I have always been interested in the relationships between humans and animals since my first college days aged 17 when I was given free-rein to make anything I likedĀ  (BTec Nat Dip in General Art and Design, if that course exists any more?). First I made a life-size twig pony from some bush prunings my tutor brought in…they were freshly cut so I put all four legs into buckets of water and it blossomed. I also made a metal springing lamb, plaster foal scratching its head with a hind hoof, a humanised wooden curlew and lastly I cut hundreds of random shapes from sheet metal, painstakingly pop-riveted them together to make a fish man…head of a fish, legs of a man. All these sculptures were at least life size, some bigger. (photos to follow if I can find them)

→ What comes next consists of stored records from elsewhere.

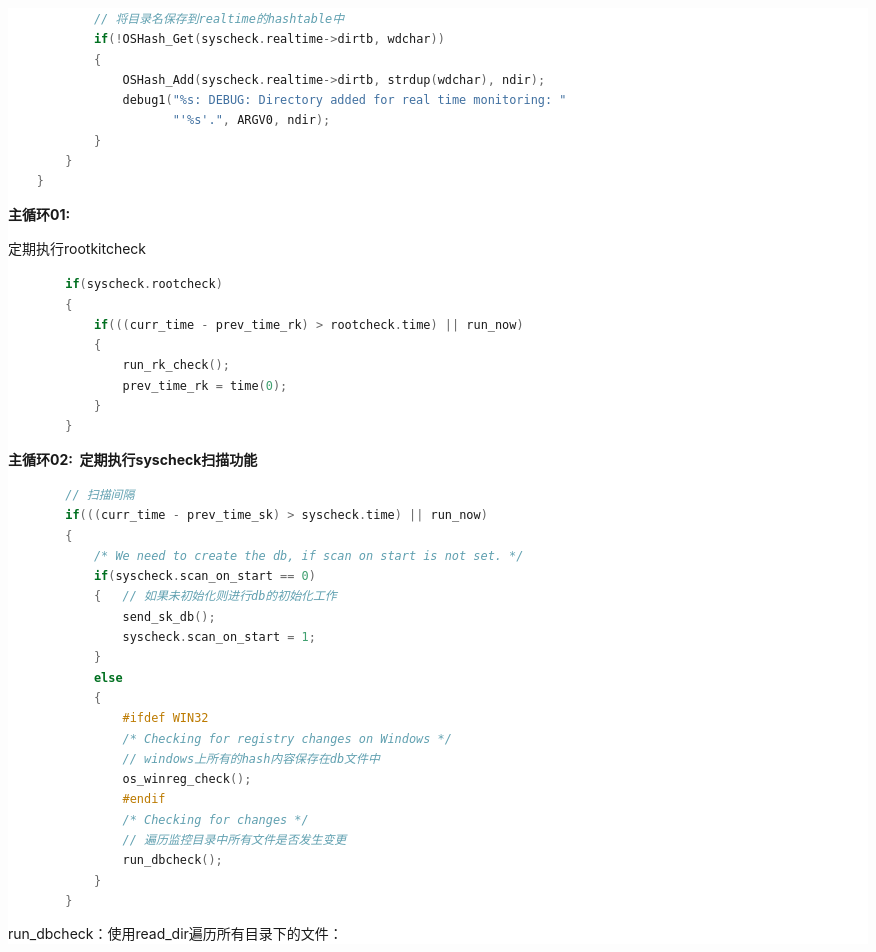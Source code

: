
 ```c
            // 将目录名保存到realtime的hashtable中
            if(!OSHash_Get(syscheck.realtime->dirtb, wdchar))
            {
                OSHash_Add(syscheck.realtime->dirtb, strdup(wdchar), ndir);
                debug1("%s: DEBUG: Directory added for real time monitoring: "
                       "'%s'.", ARGV0, ndir);
            }
        }
    }
```

<strong>主循环01:</strong>

定期执行rootkitcheck

```c
        if(syscheck.rootcheck)
        {
            if(((curr_time - prev_time_rk) > rootcheck.time) || run_now)
            {
                run_rk_check();
                prev_time_rk = time(0);
            }
        }
```

<strong>主循环02:  定期执行syscheck扫描功能</strong>

```c
        // 扫描间隔
        if(((curr_time - prev_time_sk) > syscheck.time) || run_now)
        {
            /* We need to create the db, if scan on start is not set. */
            if(syscheck.scan_on_start == 0)
            {   // 如果未初始化则进行db的初始化工作
                send_sk_db();
                syscheck.scan_on_start = 1;
            }
            else
            {
                #ifdef WIN32
                /* Checking for registry changes on Windows */
                // windows上所有的hash内容保存在db文件中
                os_winreg_check();
                #endif
                /* Checking for changes */
                // 遍历监控目录中所有文件是否发生变更
                run_dbcheck();
            }
        }
```

run_dbcheck：使用read_dir遍历所有目录下的文件：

My two years on that course were amazing because out of everyone in my year group, I was the only one who decided to focus on sculpture, so I didn’t have to share facilities and I only had a vague tutor for a bit of guidance, but mostly they left me to my own devices as I was very focused. When I moved on to my degree course it was a very different experience and although I had a fantastic time, I fought against having to intellectualise my work. I just wanted to make sculptures, without the need to fabricate some tosh about why I’d made it. Some people love all the theory side to art but it wasn’t, and still isn’t for me. I REALLY enjoyed listening to Grayson Perry’s Reith Lectures in 2013, as he voiced all my thoughts about art that I’d never dared mention whilst at college. In retrospect I feel a fine art course was probably not the right direction for me to go in because I started to really struggle with ideas of what to make, like my wings had been clipped. I was made to feel that my desire to ‘only’ make animals or mythical beasts wasn’t good enough and that lack of confidence in my ideas has stayed with me.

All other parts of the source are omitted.